Member of the Kerala Legislative Assembly
- In office 2011–2026
- Preceded by: C. T. Ahammed Ali
- Succeeded by: Kallatra Mahin
- Constituency: Kasaragod

Personal details
- Born: 18 March 1954 (age 72) Nellikunnu
- Spouse: Aysha T. M.
- Children: Two daughters and one son

= N. A. Nellikkunnu =

Indian politician

Nellikunnu Abdul Khader Mohammed Kunhi, popularly known as N. A. Nellikkunnu is a politician from Indian Union Muslim League who served as a member of the 13th, 14th and 15th Legislative Assembly of Kerala. He represented the Kasaragod assembly constituency.

== Career ==
Nellikkunnu entered politics through Muslim Students' Federation and later became the secretary of its Kasaragod Government College unit. He was also the Secretary of Kasaragod Taluk Committee, and Muslim Youth League, Kasaragod. He is a state council member of Muslim League, and General Secretary of Muslim League Municipal Committee, Kasaragod.

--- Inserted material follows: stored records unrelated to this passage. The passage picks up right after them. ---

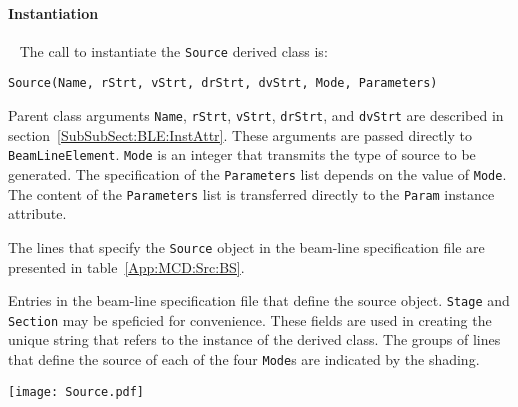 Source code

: \paragraph{Instantiation} ~\newline
\noindent
The call to instantiate the \texttt{Source} derived class is:
\begin{center}
  \texttt{Source(Name, rStrt, vStrt, drStrt, dvStrt,
          Mode, Parameters)}
\end{center}
Parent class arguments \texttt{Name}, \texttt{rStrt}, \texttt{vStrt},
\texttt{drStrt}, and \texttt{dvStrt} are described in
section~\ref{SubSubSect:BLE:InstAttr}.
These arguments are passed directly to \texttt{BeamLineElement}.
\texttt{Mode} is an integer that transmits the type of source to be
generated.
The specification of the \texttt{Parameters} list depends on the value
of \texttt{Mode}.
The content of the \texttt{Parameters} list is transferred directly to
the \texttt{Param} instance attribute.

The lines that specify the \texttt{Source} object in the beam-line
specification file are presented in table~\ref{App:MCD:Src:BS}. 
\begin{table}[h]
  \caption{
    Entries in the beam-line specification file that define the
    source object.
    \texttt{Stage} and \texttt{Section} may be speficied for
    convenience.
    These fields are used in creating the unique string that refers
    to the instance of the derived class.
    The groups of lines that define the source of each of the 
    four \texttt{Mode}s are indicated by the shading.
  }
  \label{App:MCD:Src:BS}
  \begin{center}
    \texttt{[image: Source.pdf]}
  \end{center}
\end{table}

He was also first Correspondent of Chandrika Daily in U.A.E. and the founding Secretary of Chandrika Readers Forum, Dubai.

He is currently a working committee member of I.U.M.L State Committee, President of Agriculturist Welfare Co-operative Society, Kasaragod; and the Manager of Anvarul Uloom A.U.P. School, Nellikkunnu, Kasaragod.